**Prompt:**
Each entry below is to be given again word for word, with no pictures.

**Data provided:**

BEGIN

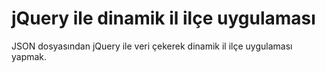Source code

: # jQuery ile dinamik il ilçe uygulaması
JSON dosyasından jQuery ile veri çekerek dinamik il ilçe uygulaması yapmak.
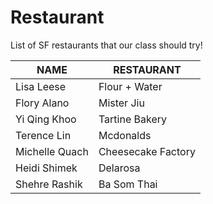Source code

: # Restaurant
List of SF restaurants that our class should try!

 NAME | RESTAURANT
---|---
Lisa Leese | Flour + Water
Flory Alano | Mister Jiu
Yi Qing Khoo | Tartine Bakery
Terence Lin| Mcdonalds
Michelle Quach | Cheesecake Factory 
Heidi Shimek | Delarosa
Shehre Rashik | Ba Som Thai
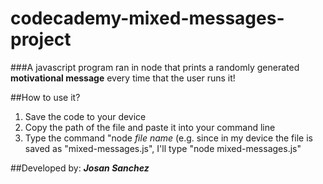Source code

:# codecademy-mixed-messages-project
###A javascript program ran in node that prints a randomly generated **motivational message** every time that the user runs it!

##How to use it?
1. Save the code to your device
2. Copy the path of the file and paste it into your command line
3. Type the command "node _file name_ (e.g. since in my device the file is saved as "mixed-messages.js", I'll type "node mixed-messages.js"

##Developed by:
**_Josan Sanchez_**






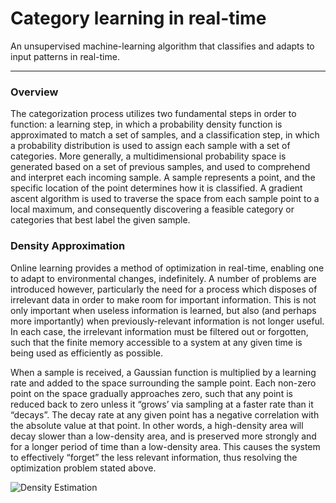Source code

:  # Category learning in real-time

An unsupervised machine-learning algorithm that classifies and adapts to input patterns in real-time.

***

### Overview

The categorization process utilizes two fundamental steps in order to function: a learning step, in which a probability density function is approximated to match a set of samples, and a classification step, in which a probability distribution is used to assign each sample with a set of categories. More generally, a multidimensional probability space is generated based on a set of previous samples, and used to comprehend and interpret each incoming sample. A sample represents a point, and the specific location of the point determines how it is classified. A gradient ascent algorithm is used to traverse the space from each sample point to a local maximum, and consequently discovering a feasible category or categories that best label the given sample.

### Density Approximation

Online learning provides a method of optimization in real-time, enabling one to adapt to environmental changes, indefinitely. A number of problems are introduced however, particularly the need for a process which disposes of irrelevant data in order to make room for important information. This is not only important when useless information is learned, but also (and perhaps more importantly) when previously-relevant information is not longer useful. In each case, the irrelevant information must be filtered out or forgotten, such that the finite memory accessible to a system at any given time is being used as efficiently as possible.
	
When a sample is received, a Gaussian function is multiplied by a learning rate and added to the space surrounding the sample point. Each non-zero point on the space gradually approaches zero, such that any point is reduced back to zero unless it “grows’ via sampling at a faster rate than it “decays”. The decay rate at any given point has a negative correlation with the absolute value at that point. In other words, a high-density area will decay slower than a low-density area, and is preserved more strongly and for a longer period of time than a low-density area. This causes the system to effectively “forget” the less relevant information, thus resolving the optimization problem stated above.

![Density Estimation](https://github.com/CarsonScott/Online-Category-Learning/blob/master/img/Density%20approximation.PNG)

END

**Output of the exercise:**
Source code

: # jQuery ile dinamik il ilçe uygulaması
JSON dosyasından jQuery ile veri çekerek dinamik il ilçe uygulaması yapmak.
Source code

: # Restaurant
List of SF restaurants that our class should try!

 NAME | RESTAURANT
---|---
Lisa Leese | Flour + Water
Flory Alano | Mister Jiu
Yi Qing Khoo | Tartine Bakery
Terence Lin| Mcdonalds
Michelle Quach | Cheesecake Factory 
Heidi Shimek | Delarosa
Shehre Rashik | Ba Som Thai
Source code

:# codecademy-mixed-messages-project
###A javascript program ran in node that prints a randomly generated **motivational message** every time that the user runs it!

##How to use it?
1. Save the code to your device
2. Copy the path of the file and paste it into your command line
3. Type the command "node _file name_ (e.g. since in my device the file is saved as "mixed-messages.js", I'll type "node mixed-messages.js"

##Developed by:
**_Josan Sanchez_**






Source code

:  # Category learning in real-time

An unsupervised machine-learning algorithm that classifies and adapts to input patterns in real-time.

***

### Overview

The categorization process utilizes two fundamental steps in order to function: a learning step, in which a probability density function is approximated to match a set of samples, and a classification step, in which a probability distribution is used to assign each sample with a set of categories. More generally, a multidimensional probability space is generated based on a set of previous samples, and used to comprehend and interpret each incoming sample. A sample represents a point, and the specific location of the point determines how it is classified. A gradient ascent algorithm is used to traverse the space from each sample point to a local maximum, and consequently discovering a feasible category or categories that best label the given sample.

### Density Approximation

Online learning provides a method of optimization in real-time, enabling one to adapt to environmental changes, indefinitely. A number of problems are introduced however, particularly the need for a process which disposes of irrelevant data in order to make room for important information. This is not only important when useless information is learned, but also (and perhaps more importantly) when previously-relevant information is not longer useful. In each case, the irrelevant information must be filtered out or forgotten, such that the finite memory accessible to a system at any given time is being used as efficiently as possible.
	
When a sample is received, a Gaussian function is multiplied by a learning rate and added to the space surrounding the sample point. Each non-zero point on the space gradually approaches zero, such that any point is reduced back to zero unless it “grows’ via sampling at a faster rate than it “decays”. The decay rate at any given point has a negative correlation with the absolute value at that point. In other words, a high-density area will decay slower than a low-density area, and is preserved more strongly and for a longer period of time than a low-density area. This causes the system to effectively “forget” the less relevant information, thus resolving the optimization problem stated above.

![Density Estimation](https://github.com/CarsonScott/Online-Category-Learning/blob/master/img/Density%20approximation.PNG)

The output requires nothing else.